The Parliamentary Budget Office (PBO) has released some information requested by the Greens relating to the cost of negative gearing and capital gains tax discounts. This revealed that it will cost taxpayers a massive $165.58 billion between the 2024-25 and 2033.24 financial years.

Negative gearing is what landlords get when they are not getting rent from tenants. Capital gains tax discounts are the write offs their taxation enjoyed when they sell the property. The bulk of this money goes to corporate landlords.

These provisions have encouraged big time investors to enter the real estate market, making them a major factor in the home cost bubble. Highly inflated property prices and rents are the result. Thus, a corporate grab on government funds feeds the existing home affordability crisis and not a lack of supply, as suggested by the government and real estate industry.

The graph below shows that the gap between real disposable household income and the rea national house prices is widening. The home affordability crisis is getting worse.

Imagine if $165.58 billion was spent on low rent public housing instead. This would force prices and rents to fall. This has not happened for two main reasons. Successive governments have not been willing to cross an industry, especially property developers, who are major donators to political parties and has an effective lobby. According to a case study by think tank The Centre for Public Integrity, they handed out more than $54 million between 1999 and 2019. This is the tip of the iceberg, because Australia’s disclosure laws have cracks wide enough to drive a truck through.
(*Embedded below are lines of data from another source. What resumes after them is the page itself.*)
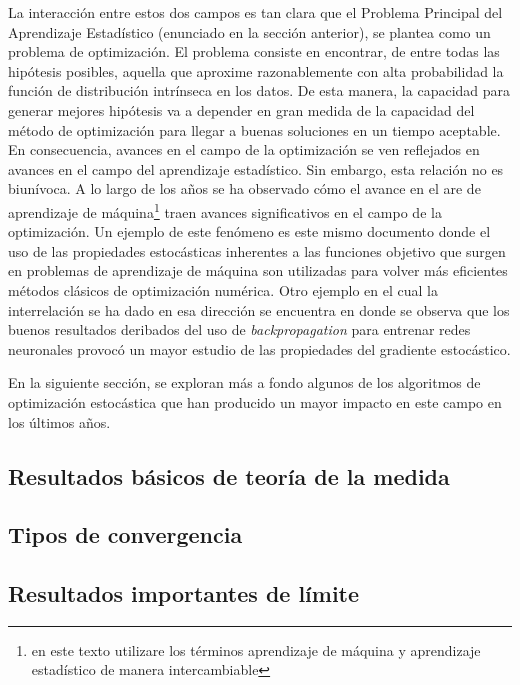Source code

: \documentclass{book}
\theoremstyle{plain}
\theoremstyle{definition}
\theoremstyle{remark}
\begin{document}
La interacción entre estos dos campos es tan clara que el Problema Principal del Aprendizaje Estadístico (enunciado en la sección anterior),  se plantea como un problema de optimización. El problema consiste en encontrar, de entre todas las hipótesis posibles, aquella que aproxime razonablemente con alta probabilidad la función de distribución intrínseca en los datos. De esta manera, la capacidad para generar mejores hipótesis va a depender en gran medida de la capacidad del método de optimización para llegar a buenas soluciones en un tiempo aceptable. En consecuencia, avances en el campo de la optimización se ven reflejados en avances en el campo del aprendizaje estadístico. Sin embargo, esta relación no es biunívoca. A lo largo de los años se ha observado cómo el avance en el are de aprendizaje de máquina\footnote{en este texto utilizare los términos aprendizaje de máquina y aprendizaje estadístico de manera intercambiable} traen avances significativos en el campo de la optimización. Un ejemplo de este fenómeno es este mismo documento donde el uso de las propiedades estocásticas inherentes a las funciones objetivo que surgen en problemas de aprendizaje de máquina son utilizadas para volver más eficientes métodos clásicos de optimización numérica. Otro ejemplo en el cual la interrelación se ha dado en esa dirección se encuentra en \cite{BENNETT} donde se observa que los buenos resultados deribados del uso  de \emph{backpropagation} para entrenar redes neuronales provocó un mayor estudio de las propiedades del gradiente estocástico. 

En la siguiente sección, se exploran más a fondo algunos de los algoritmos de optimización estocástica que han producido un mayor impacto en este campo en los últimos años. 


\begin{subappendices}

\section{Resultados básicos de teoría de la medida}

\subsection{Tipos de convergencia}

\subsection{Resultados importantes de límite}



\end{subappendices}
\end{document}
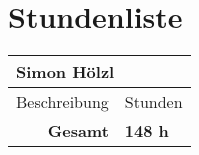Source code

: \chapter{Stundenliste}
\begin{table}[h]
	\centering
	\begin{tabular}{|l|l|}
	\hline
		\multicolumn{2}{|l|}{\textbf{Simon Hölzl}} \\
	\hline
	Beschreibung & Stunden \\
	\hline
	
	\hline
		\multicolumn{1}{|r|}{\textbf{Gesamt}} & \textbf{148 h} \\
	\hline
	\end{tabular}
\end{table}
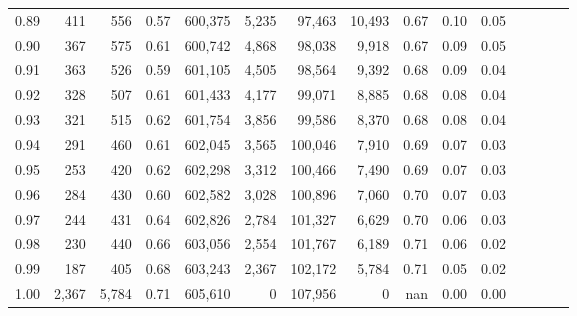 \begin{tabular}{rrrcrrrrrrrrrrr}
0.89 &     411 &    556 &                                       0.57 &  600,375 &    5,235 &   97,463 &   10,493 &  0.67 &  0.10 &                         0.05 \\
0.90 &     367 &    575 &                                       0.61 &  600,742 &    4,868 &   98,038 &    9,918 &  0.67 &  0.09 &                         0.05 \\
0.91 &     363 &    526 &                                       0.59 &  601,105 &    4,505 &   98,564 &    9,392 &  0.68 &  0.09 &                         0.04 \\
0.92 &     328 &    507 &                                       0.61 &  601,433 &    4,177 &   99,071 &    8,885 &  0.68 &  0.08 &                         0.04 \\
0.93 &     321 &    515 &                                       0.62 &  601,754 &    3,856 &   99,586 &    8,370 &  0.68 &  0.08 &                         0.04 \\
0.94 &     291 &    460 &                                       0.61 &  602,045 &    3,565 &  100,046 &    7,910 &  0.69 &  0.07 &                         0.03 \\
0.95 &     253 &    420 &                                       0.62 &  602,298 &    3,312 &  100,466 &    7,490 &  0.69 &  0.07 &                         0.03 \\
0.96 &     284 &    430 &                                       0.60 &  602,582 &    3,028 &  100,896 &    7,060 &  0.70 &  0.07 &                         0.03 \\
0.97 &     244 &    431 &                                       0.64 &  602,826 &    2,784 &  101,327 &    6,629 &  0.70 &  0.06 &                         0.03 \\
0.98 &     230 &    440 &                                       0.66 &  603,056 &    2,554 &  101,767 &    6,189 &  0.71 &  0.06 &                         0.02 \\
0.99 &     187 &    405 &                                       0.68 &  603,243 &    2,367 &  102,172 &    5,784 &  0.71 &  0.05 &                         0.02 \\
1.00 &   2,367 &  5,784 &                                       0.71 &  605,610 &        0 &  107,956 &        0 &   nan &  0.00 &                         0.00 \\
\bottomrule
\end{tabular}

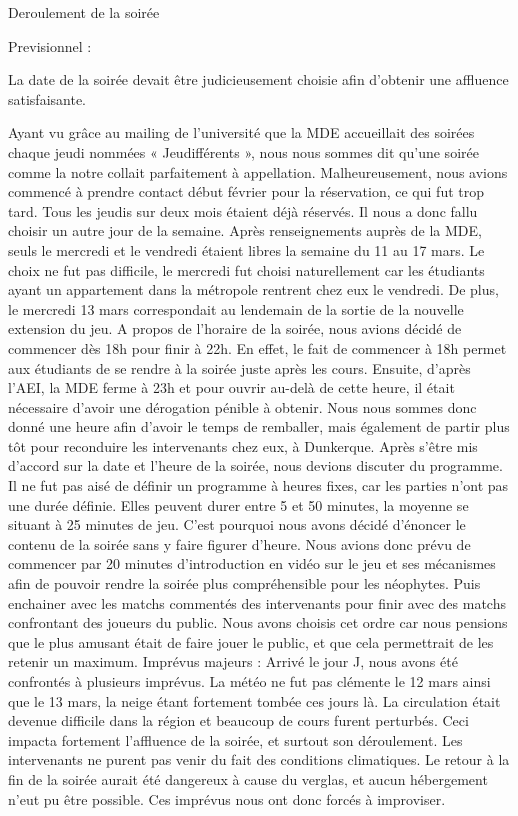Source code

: ﻿ Deroulement de la soirée 

Previsionnel :

La date de la soirée devait être judicieusement choisie afin d'obtenir une affluence satisfaisante.

Ayant vu grâce au mailing de l’université que la MDE accueillait des soirées chaque jeudi 
nommées « Jeudifférents », nous nous sommes dit qu’une soirée comme la notre collait 
parfaitement à appellation. Malheureusement, nous avions commencé à prendre contact 
début février pour la réservation, ce qui fut trop tard. Tous les jeudis sur deux mois étaient 
déjà réservés.
Il nous a donc fallu choisir un autre jour de la semaine. Après renseignements auprès de la 
MDE, seuls le mercredi et le vendredi étaient libres la semaine du 11 au 17 mars. Le choix ne 
fut pas difficile, le mercredi fut choisi naturellement car les étudiants ayant un appartement 
dans la métropole rentrent chez eux le vendredi. De plus, le mercredi 13 mars correspondait 
au lendemain de la sortie de la nouvelle extension du jeu.
A propos de l’horaire de la soirée, nous avions décidé de commencer dès 18h pour finir à 
22h. En effet, le fait de commencer à 18h permet aux étudiants de se rendre à la soirée juste 
après les cours. Ensuite, d’après l’AEI, la MDE ferme à 23h et pour ouvrir au-delà de cette 
heure, il était nécessaire d’avoir une dérogation pénible à obtenir. Nous nous sommes donc 
donné une heure afin d’avoir le temps de remballer, mais également de partir plus tôt pour 
reconduire les intervenants chez eux, à Dunkerque.
Après s’être mis d’accord sur la date et l’heure de la soirée, nous devions discuter du 
programme.
Il ne fut pas aisé de définir un programme à heures fixes, car les parties n’ont pas une durée 
définie. Elles peuvent durer entre 5 et 50 minutes, la moyenne se situant à 25 minutes de jeu. 
C’est pourquoi nous avons décidé d’énoncer le contenu de la soirée sans y faire figurer 
d’heure.
Nous avions donc prévu de commencer par 20 minutes d’introduction en vidéo sur le jeu et 
ses mécanismes afin de pouvoir rendre la soirée plus compréhensible pour les néophytes. 
Puis enchainer avec les matchs commentés des intervenants pour finir avec des matchs 
confrontant des joueurs du public. Nous avons choisis cet ordre car nous pensions que le plus 
amusant était de faire jouer le public, et que cela permettrait de les retenir un maximum.
Imprévus majeurs :
Arrivé le jour J, nous avons été confrontés à plusieurs imprévus.
La météo ne fut pas clémente le 12 mars ainsi que le 13 mars, la neige étant fortement 
tombée ces jours là. La circulation était devenue difficile dans la région et beaucoup de cours 
furent perturbés.
Ceci impacta fortement l’affluence de la soirée, et surtout son déroulement. Les intervenants 
ne purent pas venir du fait des conditions climatiques. Le retour à la fin de la soirée aurait été 
dangereux à cause du verglas, et aucun hébergement n’eut pu être possible.
Ces imprévus nous ont donc forcés à improviser.

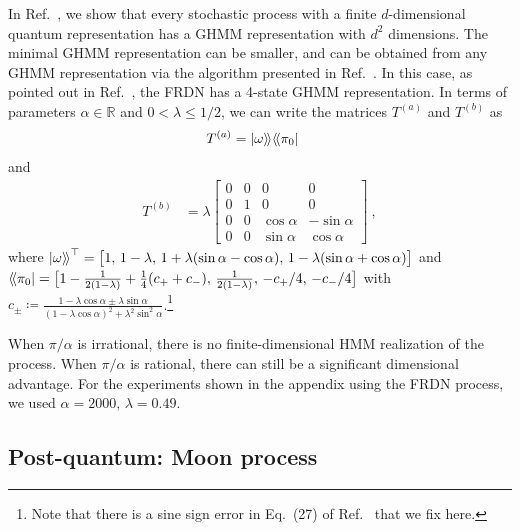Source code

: \documentclass[prx,nofootinbib,onecolumn,showkeys,groupaddress,preprintnumbers,floatfix,
superscriptaddress]{revtex4-1}
\newcommand{\dbra}[1]{\bra{ \! \langle #1}}
\newcommand{\dket}[1]{\ket{ #1 \rangle \!}}
\begin{document}
In Ref.~\cite{Riechers25_Identifiability}, we show that every 
stochastic process with a finite $d$-dimensional quantum representation has a GHMM representation with $d^2$ dimensions.
The minimal GHMM representation 
can be 
smaller, and can be obtained from any GHMM representation via the algorithm presented in Ref.~\cite{Uppe97a}.
%
In this case, 
as pointed out in Ref.~\cite{Fanizza24_Quantum},
the FRDN has a 4-state GHMM representation.  
In terms of parameters $\alpha \in \mathbb{R}$ and 
$0 < \lambda \leq 1/2$,
we can write the
matrices $T^{(a)}$ and $T^{(b)}$ 
as 
\begin{align}
T^{(a)} &= \dket{\omega} \! \dbra{\pi_0}
\end{align}
and 
\begin{align}
T^{(b)} &=
\lambda
\begin{bmatrix}
0&0&0&0 \\
0&1&0&0 \\
0&0&\cos \alpha & -\sin \alpha \\
0&0& \sin \alpha & \cos \alpha 
\end{bmatrix}
~,
\end{align}
where $\dket{\omega}^\top = \bigl[ 
1, \, 
1-\lambda, \, 1 + \lambda (\sin \alpha - \cos \alpha) , \, 
1 - \lambda (\sin \alpha + \cos \alpha)
\bigr]$
and $\dbra{\pi_0} = 
\bigl[ 1-\tfrac{1}{2(1-\lambda)} + \tfrac{1}{4}(c_+ + c_-), \, \tfrac{1}{2(1-\lambda)}, \, -c_+/4, \, -c_-/4 \bigr]
$
with $c_\pm \coloneqq \frac{1 - \lambda \cos \alpha \pm \lambda \sin \alpha}{(1 - \lambda \cos \alpha )^2 + \lambda^2 \sin^2 \alpha}$.\footnote{Note that there is a sine sign error in Eq.~(27) of Ref.~\cite{Fanizza24_Quantum} that we fix here.}


When $\pi/\alpha$ is irrational, there is no finite-dimensional HMM realization of the process.
When $\pi/\alpha$ is rational, there can still be a significant dimensional advantage. For the experiments shown in the appendix using the FRDN process, we used $\alpha=2000, \, \lambda=0.49$.


\subsection{Post-quantum: Moon process}
\end{document}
The other reason is that a large proportion of parliamentarians jumped onto the gravy train and have their own property portfolios. Cutting negative gearing and capital gains tax would hurt their own hip pockets. According to an investigation by the ABC in 2017, this applied to almost half of the members of the Federal Parliament. They have little incentive to upset the gravy train.

Overlay this with an ideological commitment to the worship of the market, and we know why nothing has been done, even though belief in the market should mean no government involvement. But this principle is flexible. It all depends on who gets the benefit.

The Greens have called on the Albanese government to wind back both handouts, in return for support of its Help to Buy scheme, which is currently being held back in the Senate.

This scheme is to enable lower mortgages through shared cost and owners between prospective buyers and the government. It rides on the premise that the problem is a shortage of supply. The main beneficiaries are once again the developers, builders, real estate industry, and the banks who provide the mortgages. For many, and especially first home buyers, the price will still be too high. They will still be locked out. The Help to Buy scheme will be for the better healed.

Nonetheless, a compromise that starts to wind back a major cause of the housing affordability crisis is worthwhile.

And it must be a staged wind back to avoid dislocation to the economy. Other measures must be included. Scaling up government investment in low rent public and cooperative housing would be a good start. The need for lower cost housing for essential workers has already been identified. Interest rates on mortgages could be frozen. Control of rents by imposing a ceiling on what landlords can charge is another worthwhile measure. There can be a limit on how many properties a single landlord can own. This would help remove the corporate induced upward pressure on prices.

Current legislation to encourage built for rent projects by developers stipulates that 10 percent of these homes must be provided at an affordable rent. This means up to a maximum of 75 percent of the market rent. This is not nearly enough to make a real difference.

Don’t expect more action soon. Our politicians are averse to it. Only public opinion and sufficient pressure can make them reconsider.